The data below should be printed in full, exactly, and without any of its images.

____ PROVIDED RECORDS

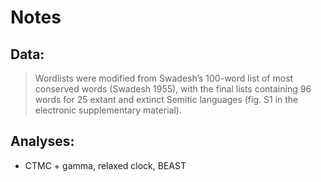 # Notes

## Data:

> Wordlists were modified from Swadesh’s 100-word list of most conserved words (Swadesh 1955), with the final lists containing 96 words for 25 extant and extinct Semitic languages (fig. S1 in the electronic supplementary material).

## Analyses:

* CTMC + gamma, relaxed clock, BEAST

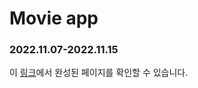 # Movie app
### 2022.11.07-2022.11.15
이 <a href="https://ppparkta.github.io/movie-app/">링크</a>에서 완성된 페이지를 확인할 수 있습니다.

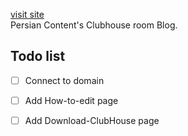[visit site](https://themalenia.github.io/MohtavaFarsi/) <br>
Persian Content's Clubhouse room Blog.

## Todo list
- [ ] Connect to domain <br>
- [ ] Add How-to-edit page <br>
- [ ] Add Download-ClubHouse page <br>

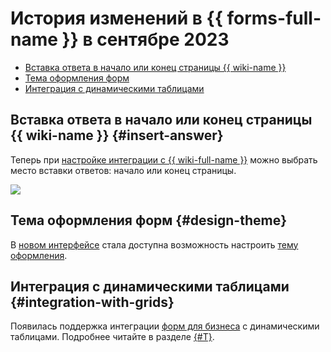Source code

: # История изменений в {{ forms-full-name }} в сентябре 2023

* [Вставка ответа в начало или конец страницы {{ wiki-name }}](#insert-answer)
* [Тема оформления форм](#design-theme)
* [Интеграция с динамическими таблицами](#integration-with-grids)

## Вставка ответа в начало или конец страницы {{ wiki-name }} {#insert-answer}

Теперь при [настройке интеграции с {{ wiki-full-name }}](../send-wiki.md) можно выбрать место вставки ответов: начало или конец страницы.

![](../../_assets/forms/insert-answer.png)

## Тема оформления форм {#design-theme}

В [новом интерфейсе](2306.md) стала доступна возможность настроить [тему оформления](../appearance.md).

## Интеграция с динамическими таблицами {#integration-with-grids}

Появилась поддержка интеграции [форм для бизнеса](../forms-for-org.md) c динамическими таблицами. Подробнее читайте в разделе [{#T}](../send-wiki.md#grid).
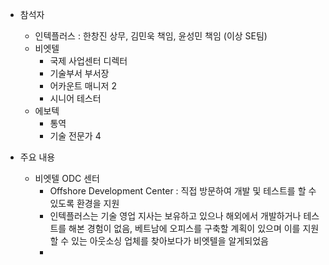 
- 참석자
	- 인텍플러스 : 한창진 상무, 김민욱 책임, 윤성민 책임 (이상 SE팀)
	- 비엣텔
		- 국제 사업센터 디렉터
		- 기술부서 부서장
		- 어카운트 매니저 2
		- 시니어 테스터
	- 에보텍
		- 통역
		- 기술 전문가 4

- 주요 내용
	- 비엣텔 ODC 센터
		- Offshore Development Center : 직접 방문하여 개발 및 테스트를 할 수 있도록 환경을 지원
		- 인텍플러스는 기술 영업 지사는 보유하고 있으나 해외에서 개발하거나 테스트를 해본 경험이 없음, 베트남에 오피스를 구축할 계획이 있으며 이를 지원할 수 있는 아웃소싱 업체를 찾아보다가 비엣텔을 알게되었음
		- 
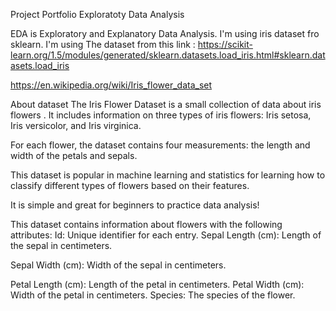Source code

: Project Portfolio Exploratoty Data Analysis

EDA is Exploratory and Explanatory Data Analysis. I'm using iris dataset fro sklearn. I'm using The dataset from this link : https://scikit-learn.org/1.5/modules/generated/sklearn.datasets.load_iris.html#sklearn.datasets.load_iris

https://en.wikipedia.org/wiki/Iris_flower_data_set

About dataset 
The Iris Flower Dataset is a small collection of data about iris flowers . 
It includes information on three types of iris flowers: Iris setosa, Iris versicolor, and Iris virginica. 

For each flower, the dataset contains four measurements: the length and width of the petals and sepals. 

This dataset is popular in machine learning and statistics for learning how to classify different types of flowers based on their features. 

It is simple and great for beginners to practice data analysis!

This dataset contains information about flowers with the following attributes:
Id: Unique identifier for each entry.
Sepal Length (cm): Length of the sepal in centimeters.

Sepal Width (cm): Width of the sepal in centimeters.

Petal Length (cm): Length of the petal in centimeters.
Petal Width (cm): Width of the petal in centimeters.
Species: The species of the flower.
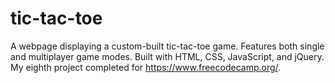 # tic-tac-toe

A webpage displaying a custom-built tic-tac-toe game. Features both single and multiplayer game modes. Built with HTML, CSS, JavaScript, and jQuery. My eighth project completed for https://www.freecodecamp.org/.
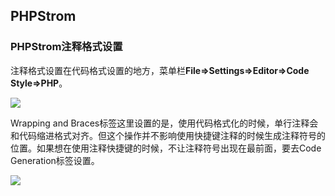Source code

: ## PHPStrom

### PHPStrom注释格式设置

注释格式设置在代码格式设置的地方，菜单栏**File=>Settings=>Editor=>Code Style=>PHP**。

![](E:\GongZuoQu\ZhiShiKu\TuPian\FuWuDuan\PHP\PHPStrom02.png)

Wrapping and Braces标签这里设置的是，使用代码格式化的时候，单行注释会和代码缩进格式对齐。但这个操作并不影响使用快捷键注释的时候生成注释符号的位置。如果想在使用注释快捷键的时候，不让注释符号出现在最前面，要去Code Generation标签设置。

![](E:\GongZuoQu\ZhiShiKu\TuPian\FuWuDuan\PHP\PHPStrom04.png)
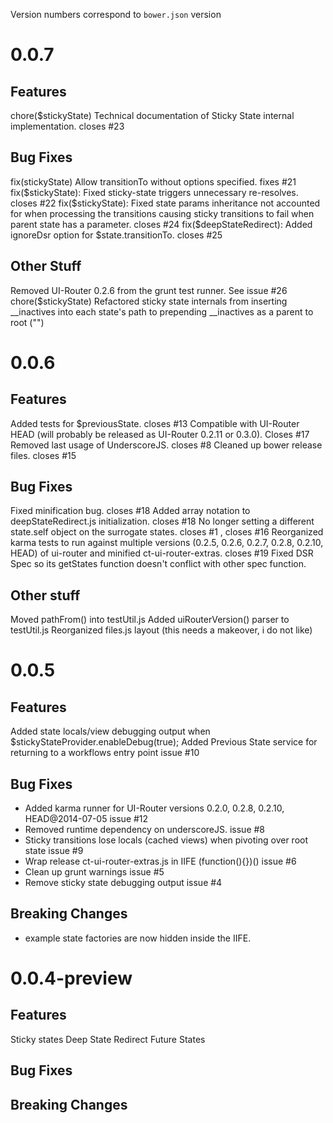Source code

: Version numbers correspond to `bower.json` version

# 0.0.7
## Features
chore($stickyState) Technical documentation of Sticky State internal implementation.  closes #23

## Bug Fixes

fix(stickyState) Allow transitionTo without options specified.  fixes #21
fix($stickyState): Fixed sticky-state triggers unnecessary re-resolves. closes #22
fix($stickyState): Fixed state params inheritance not accounted for when processing the transitions causing sticky transitions to fail when parent state has a parameter.  closes #24
fix($deepStateRedirect): Added ignoreDsr option for $state.transitionTo. closes #25

## Other Stuff
Removed UI-Router 0.2.6 from the grunt test runner.  See issue #26
chore($stickyState) Refactored sticky state internals from inserting __inactives into each state's path to prepending __inactives as a parent to root ("")

# 0.0.6
## Features
Added tests for $previousState.  closes #13
Compatible with UI-Router HEAD (will probably be released as UI-Router 0.2.11 or 0.3.0). Closes #17
Removed last usage of UnderscoreJS. closes #8
Cleaned up bower release files. closes #15

## Bug Fixes
Fixed minification bug. closes #18
Added array notation to deepStateRedirect.js initialization.  closes #18
No longer setting a different state.self object on the surrogate states.  closes #1 , closes #16
Reorganized karma tests to run against multiple versions (0.2.5, 0.2.6, 0.2.7, 0.2.8, 0.2.10, HEAD) of ui-router and minified ct-ui-router-extras.  closes #19
Fixed DSR Spec so its getStates function doesn't conflict with other spec function.

## Other stuff
Moved pathFrom() into testUtil.js
Added uiRouterVersion() parser to testUtil.js
Reorganized files.js layout (this needs a makeover, i do not like)


# 0.0.5
## Features
Added state locals/view debugging output when $stickyStateProvider.enableDebug(true);
Added Previous State service for returning to a workflows entry point issue #10

## Bug Fixes
- Added karma runner for UI-Router versions 0.2.0, 0.2.8, 0.2.10, HEAD@2014-07-05 issue #12
- Removed runtime dependency on underscoreJS. issue #8
- Sticky transitions lose locals (cached views) when pivoting over root state issue #9
- Wrap release ct-ui-router-extras.js in IIFE (function(){})() issue #6
- Clean up grunt warnings issue #5
- Remove sticky state debugging output issue #4

## Breaking Changes
- example state factories are now hidden inside the IIFE.


# 0.0.4-preview
## Features
Sticky states
Deep State Redirect
Future States

## Bug Fixes

## Breaking Changes
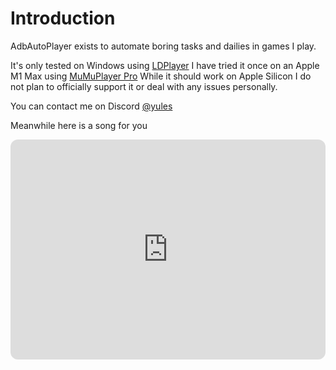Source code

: # Introduction
AdbAutoPlayer exists to automate boring tasks and dailies in games I play.

It's only tested on Windows using [LDPlayer](https://www.ldplayer.net/)
I have tried it once on an Apple M1 Max using [MuMuPlayer Pro](https://www.mumuplayer.com/mac/)
While it should work on Apple Silicon I do not plan to officially support it or deal with any issues personally.


You can contact me on Discord [@yules](https://discord.com/users/518169167048998913)


Meanwhile here is a song for you
<iframe style="border-radius:12px" src="https://open.spotify.com/embed/track/6NtVX4qwWMmAtNFaG485iq?utm_source=generator&theme=0" width="100%" height="352" frameBorder="0" allowfullscreen="" allow="autoplay; clipboard-write; encrypted-media; fullscreen; picture-in-picture" loading="lazy"></iframe>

________

RESULT OF THE EXERCISE
 # Notes

## Data:

> Wordlists were modified from Swadesh’s 100-word list of most conserved words (Swadesh 1955), with the final lists containing 96 words for 25 extant and extinct Semitic languages (fig. S1 in the electronic supplementary material).

## Analyses:

* CTMC + gamma, relaxed clock, BEAST

 # Movie app
### 2022.11.07-2022.11.15
이 <a href="https://ppparkta.github.io/movie-app/">링크</a>에서 완성된 페이지를 확인할 수 있습니다.

[visit site](https://themalenia.github.io/MohtavaFarsi/) <br>
Persian Content's Clubhouse room Blog.

## Todo list
- [ ] Connect to domain <br>
- [ ] Add How-to-edit page <br>
- [ ] Add Download-ClubHouse page <br>

Source code

: # История изменений в {{ forms-full-name }} в сентябре 2023

* [Вставка ответа в начало или конец страницы {{ wiki-name }}](#insert-answer)
* [Тема оформления форм](#design-theme)
* [Интеграция с динамическими таблицами](#integration-with-grids)

## Вставка ответа в начало или конец страницы {{ wiki-name }} {#insert-answer}

Теперь при [настройке интеграции с {{ wiki-full-name }}](../send-wiki.md) можно выбрать место вставки ответов: начало или конец страницы.

![](../../_assets/forms/insert-answer.png)

## Тема оформления форм {#design-theme}

В [новом интерфейсе](2306.md) стала доступна возможность настроить [тему оформления](../appearance.md).

## Интеграция с динамическими таблицами {#integration-with-grids}

Появилась поддержка интеграции [форм для бизнеса](../forms-for-org.md) c динамическими таблицами. Подробнее читайте в разделе [{#T}](../send-wiki.md#grid).
- 참석자
	- 인텍플러스 : 한창진 상무, 김민욱 책임, 윤성민 책임 (이상 SE팀)
	- 비엣텔
		- 국제 사업센터 디렉터
		- 기술부서 부서장
		- 어카운트 매니저 2
		- 시니어 테스터
	- 에보텍
		- 통역
		- 기술 전문가 4

- 주요 내용
	- 비엣텔 ODC 센터
		- Offshore Development Center : 직접 방문하여 개발 및 테스트를 할 수 있도록 환경을 지원
		- 인텍플러스는 기술 영업 지사는 보유하고 있으나 해외에서 개발하거나 테스트를 해본 경험이 없음, 베트남에 오피스를 구축할 계획이 있으며 이를 지원할 수 있는 아웃소싱 업체를 찾아보다가 비엣텔을 알게되었음
		- 
Source code

: Project Portfolio Exploratoty Data Analysis

EDA is Exploratory and Explanatory Data Analysis. I'm using iris dataset fro sklearn. I'm using The dataset from this link : https://scikit-learn.org/1.5/modules/generated/sklearn.datasets.load_iris.html#sklearn.datasets.load_iris

https://en.wikipedia.org/wiki/Iris_flower_data_set

About dataset 
The Iris Flower Dataset is a small collection of data about iris flowers . 
It includes information on three types of iris flowers: Iris setosa, Iris versicolor, and Iris virginica. 

For each flower, the dataset contains four measurements: the length and width of the petals and sepals. 

This dataset is popular in machine learning and statistics for learning how to classify different types of flowers based on their features. 

It is simple and great for beginners to practice data analysis!

This dataset contains information about flowers with the following attributes:
Id: Unique identifier for each entry.
Sepal Length (cm): Length of the sepal in centimeters.

Sepal Width (cm): Width of the sepal in centimeters.

Petal Length (cm): Length of the petal in centimeters.
Petal Width (cm): Width of the petal in centimeters.
Species: The species of the flower.
 # tic-tac-toe

A webpage displaying a custom-built tic-tac-toe game. Features both single and multiplayer game modes. Built with HTML, CSS, JavaScript, and jQuery. My eighth project completed for https://www.freecodecamp.org/.
Source code

: ## PHPStrom

### PHPStrom注释格式设置

注释格式设置在代码格式设置的地方，菜单栏**File=>Settings=>Editor=>Code Style=>PHP**。

![](E:\GongZuoQu\ZhiShiKu\TuPian\FuWuDuan\PHP\PHPStrom02.png)

Wrapping and Braces标签这里设置的是，使用代码格式化的时候，单行注释会和代码缩进格式对齐。但这个操作并不影响使用快捷键注释的时候生成注释符号的位置。如果想在使用注释快捷键的时候，不让注释符号出现在最前面，要去Code Generation标签设置。

![](E:\GongZuoQu\ZhiShiKu\TuPian\FuWuDuan\PHP\PHPStrom04.png)
Source code

: Version numbers correspond to `bower.json` version

# 0.0.7
## Features
chore($stickyState) Technical documentation of Sticky State internal implementation.  closes #23

## Bug Fixes

fix(stickyState) Allow transitionTo without options specified.  fixes #21
fix($stickyState): Fixed sticky-state triggers unnecessary re-resolves. closes #22
fix($stickyState): Fixed state params inheritance not accounted for when processing the transitions causing sticky transitions to fail when parent state has a parameter.  closes #24
fix($deepStateRedirect): Added ignoreDsr option for $state.transitionTo. closes #25

## Other Stuff
Removed UI-Router 0.2.6 from the grunt test runner.  See issue #26
chore($stickyState) Refactored sticky state internals from inserting __inactives into each state's path to prepending __inactives as a parent to root ("")

# 0.0.6
## Features
Added tests for $previousState.  closes #13
Compatible with UI-Router HEAD (will probably be released as UI-Router 0.2.11 or 0.3.0). Closes #17
Removed last usage of UnderscoreJS. closes #8
Cleaned up bower release files. closes #15

## Bug Fixes
Fixed minification bug. closes #18
Added array notation to deepStateRedirect.js initialization.  closes #18
No longer setting a different state.self object on the surrogate states.  closes #1 , closes #16
Reorganized karma tests to run against multiple versions (0.2.5, 0.2.6, 0.2.7, 0.2.8, 0.2.10, HEAD) of ui-router and minified ct-ui-router-extras.  closes #19
Fixed DSR Spec so its getStates function doesn't conflict with other spec function.

## Other stuff
Moved pathFrom() into testUtil.js
Added uiRouterVersion() parser to testUtil.js
Reorganized files.js layout (this needs a makeover, i do not like)


# 0.0.5
## Features
Added state locals/view debugging output when $stickyStateProvider.enableDebug(true);
Added Previous State service for returning to a workflows entry point issue #10

## Bug Fixes
- Added karma runner for UI-Router versions 0.2.0, 0.2.8, 0.2.10, HEAD@2014-07-05 issue #12
- Removed runtime dependency on underscoreJS. issue #8
- Sticky transitions lose locals (cached views) when pivoting over root state issue #9
- Wrap release ct-ui-router-extras.js in IIFE (function(){})() issue #6
- Clean up grunt warnings issue #5
- Remove sticky state debugging output issue #4

## Breaking Changes
- example state factories are now hidden inside the IIFE.


# 0.0.4-preview
## Features
Sticky states
Deep State Redirect
Future States

## Bug Fixes

## Breaking Changes
Source code

: # Introduction
AdbAutoPlayer exists to automate boring tasks and dailies in games I play.

It's only tested on Windows using [LDPlayer](https://www.ldplayer.net/)
I have tried it once on an Apple M1 Max using [MuMuPlayer Pro](https://www.mumuplayer.com/mac/)
While it should work on Apple Silicon I do not plan to officially support it or deal with any issues personally.


You can contact me on Discord [@yules](https://discord.com/users/518169167048998913)


Meanwhile here is a song for you
<iframe style="border-radius:12px" src="https://open.spotify.com/embed/track/6NtVX4qwWMmAtNFaG485iq?utm_source=generator&theme=0" width="100%" height="352" frameBorder="0" allowfullscreen="" allow="autoplay; clipboard-write; encrypted-media; fullscreen; picture-in-picture" loading="lazy"></iframe>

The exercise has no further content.